Comunidades tradicionais estariam ameaçadas
Para a defensora pública Ana Cláudia da Silva Alexandre Storch, da Defensoria Especializada em Direitos Humanos, Coletivos e Socioambientais, a mineração, muitas vezes, invade territórios de uma forma ilegal, embora amparada por instrumentos administrativos do Estado.
“A comunidade de Sanhudo está fadada ao extermínio. É uma luta difícil e hostil”, afirmou.
Endossou a fala a deputada Bella Gonçalves (Psol), presidente da Comissão de Direitos Humanos da ALMG e autora do requerimento para a visita.

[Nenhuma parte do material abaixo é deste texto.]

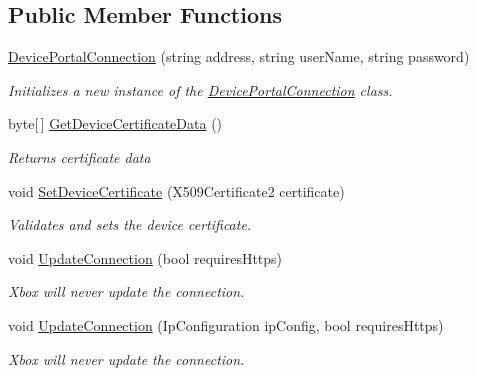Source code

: \subsection*{Public Member Functions}
\begin{DoxyCompactItemize}
\item 
\hyperlink{class_xbox_wdp_driver_1_1_device_portal_connection_aa5feebdb5e8109ac6402482d09594d7b}{Device\+Portal\+Connection} (string address, string user\+Name, string password)
\begin{DoxyCompactList}\small\item\em Initializes a new instance of the \hyperlink{class_xbox_wdp_driver_1_1_device_portal_connection}{Device\+Portal\+Connection} class. \end{DoxyCompactList}\item 
byte\mbox{[}$\,$\mbox{]} \hyperlink{class_xbox_wdp_driver_1_1_device_portal_connection_ae5b498e62e5a0b2c701c039e66764f3c}{Get\+Device\+Certificate\+Data} ()
\begin{DoxyCompactList}\small\item\em Returns certificate data \end{DoxyCompactList}\item 
void \hyperlink{class_xbox_wdp_driver_1_1_device_portal_connection_a3cbb2f4486f137c4203c60c87a2786dd}{Set\+Device\+Certificate} (X509\+Certificate2 certificate)
\begin{DoxyCompactList}\small\item\em Validates and sets the device certificate. \end{DoxyCompactList}\item 
void \hyperlink{class_xbox_wdp_driver_1_1_device_portal_connection_a8dc6d6d8e27f4a06b74d3fa1fb06b367}{Update\+Connection} (bool requires\+Https)
\begin{DoxyCompactList}\small\item\em Xbox will never update the connection. \end{DoxyCompactList}\item 
void \hyperlink{class_xbox_wdp_driver_1_1_device_portal_connection_a77dc3f998c35b885d1fc7a6fc843db03}{Update\+Connection} (Ip\+Configuration ip\+Config, bool requires\+Https)
\begin{DoxyCompactList}\small\item\em Xbox will never update the connection. \end{DoxyCompactList}\end{DoxyCompactItemize}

De acordo com ela, o Tejuco é onde há maior contaminação de pessoas por metais pesados em Brumadinho, conforme pesquisa da Fiocruz, o que evidencia também os impactos da atividade na saúde da população local.
“A nossa visita foi acompanhada pela Fundação Cultural Palmares, que deve acionar a sua procuradoria para acompanhar judicialmente esses processos. E a gente vai tirar uma série de encaminhamentos para defender o território do Tejuco do avanço da mineração e garantir também o respeito aos direitos da comunidade quilombola do Sanhudo”, acrescentou.